Early in 2013 when there was considerable debate about the government’s proposed National Curriculum Programme of Study for design & technology. Dick Olver, chairman of BAE Systems, one of the UKs biggest companies, criticised the government’s proposal on the following grounds: The draft proposals for design & technology did “not meet the needs of a technologically literate society. Instead of introducing children to new design techniques, such as biomimicry (how we can emulate nature to solve human problems), we now have a focus on cookery. Instead of developing skills in computer-aided design, we have the introduction of horticulture. Instead of electronics and control, we have an emphasis on basic mechanical maintenance tasks. In short, something has gone very wrong.” The result of such authoritative criticism was a complete revision of the proposed programme of study such that it included the following statement under the teaching of design: To use a variety of approaches, such as biomimicry and user-centred design, to generate creative ideas and avoid stereotypical responses. Although biomimicry was a non-statutory example of a design strategy it was mentioned by name.
The Design and Technology Association ran inset sessions to help teachers understand what was for many a new idea. And many teachers have since taught pupils at both KS3 and KS4 about biomimicry, particularly how designers have used it as a creative product design tool. At its most basic the development of webbed gloves and flippers to aid swimming (biomimicking a frog) and more sophisticated the use of corrugated card for a cycle helmet based on the bone structure in a woodpecker’s skull. And of course it’s possible to view the circular economy as a systems approach based on biomimicry that can be used to move the world away from a destructive linear economy.
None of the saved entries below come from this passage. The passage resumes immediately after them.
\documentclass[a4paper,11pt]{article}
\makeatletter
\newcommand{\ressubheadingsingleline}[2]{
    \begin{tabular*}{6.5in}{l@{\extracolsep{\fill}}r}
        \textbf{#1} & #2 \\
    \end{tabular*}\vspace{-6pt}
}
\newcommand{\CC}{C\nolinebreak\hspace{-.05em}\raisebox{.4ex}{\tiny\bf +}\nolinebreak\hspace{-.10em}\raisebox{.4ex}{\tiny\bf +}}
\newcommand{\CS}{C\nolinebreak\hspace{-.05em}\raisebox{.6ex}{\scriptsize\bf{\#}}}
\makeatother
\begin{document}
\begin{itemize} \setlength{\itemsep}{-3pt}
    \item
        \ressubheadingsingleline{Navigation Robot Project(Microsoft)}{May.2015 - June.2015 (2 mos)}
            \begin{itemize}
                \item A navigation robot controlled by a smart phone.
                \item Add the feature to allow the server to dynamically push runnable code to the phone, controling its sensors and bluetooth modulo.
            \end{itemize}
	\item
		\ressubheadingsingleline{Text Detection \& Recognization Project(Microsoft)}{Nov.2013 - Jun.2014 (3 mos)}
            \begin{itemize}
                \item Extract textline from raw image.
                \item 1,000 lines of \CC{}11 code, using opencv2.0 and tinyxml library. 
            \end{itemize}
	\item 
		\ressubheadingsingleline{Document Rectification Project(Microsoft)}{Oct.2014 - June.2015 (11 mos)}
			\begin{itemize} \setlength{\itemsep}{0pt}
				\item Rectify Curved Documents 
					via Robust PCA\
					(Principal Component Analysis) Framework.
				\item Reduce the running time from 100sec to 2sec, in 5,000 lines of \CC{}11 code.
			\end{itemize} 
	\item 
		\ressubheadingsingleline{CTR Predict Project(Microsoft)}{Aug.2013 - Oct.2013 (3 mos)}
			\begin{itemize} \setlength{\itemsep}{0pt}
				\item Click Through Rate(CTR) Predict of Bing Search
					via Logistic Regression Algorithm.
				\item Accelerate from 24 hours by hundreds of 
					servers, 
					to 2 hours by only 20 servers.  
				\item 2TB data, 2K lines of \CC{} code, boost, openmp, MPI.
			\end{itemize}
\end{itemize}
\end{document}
Underlying this appears to be the idea of biomimicry as a benign design tool; one that can only be used for good with few if any harmful consequences. But this view misrepresents nature and the constant struggle between and within species for survival. This was made very apparent to me when I read Kill Decision by Daniel Suarez. It’s a rollicking good read but I won’t go into too much detail as this will spoil the story for those who haven’t yet read this excellent piece of science fiction which borders very much on science fact. A key element of the story is to use biomimicry of weaver ants to develop swarms of lethal quadcopter drones that once unleashed can operate without human intervention and control. Weaver ants are able to communicate with one another by laying down and following pheromone trails which indicate the task to be accomplished be that foraging or territory defense. In the case of territory defense the trail will lead more and more ants to the sites where defense is necessary and even large intruders are soon overcome by the multitudes of smaller weaver ants that converge on the site. The brain power of individual weaver ants is of course very small but the colony achieves highly effective defense by getting large numbers in the right place at the right time to attack and kill the intruders. So imagine using biomimicry to transfer this ability to a swarm of drones, each drone with highly limited AI and equipped with simple but effective weapons.
This led me to ponder the role of design strategies in general. In themselves they might be considered neutral in terms of being intrinsically good or bad but their use will of course depend on the intentions pursued by the designer. So the buck clearly stops with us humans. The case of robots and the intention to use them in warfare has led Noel Sharkey, Emeritus Professor of Artificial Intelligence and Robotics & Public Engagement University of Sheffield, to urge extreme caution and argue for international conventions to govern their development. So as always with design & technology we find ourselves in territory where values are as important if not more so than knowledge, understanding and skills.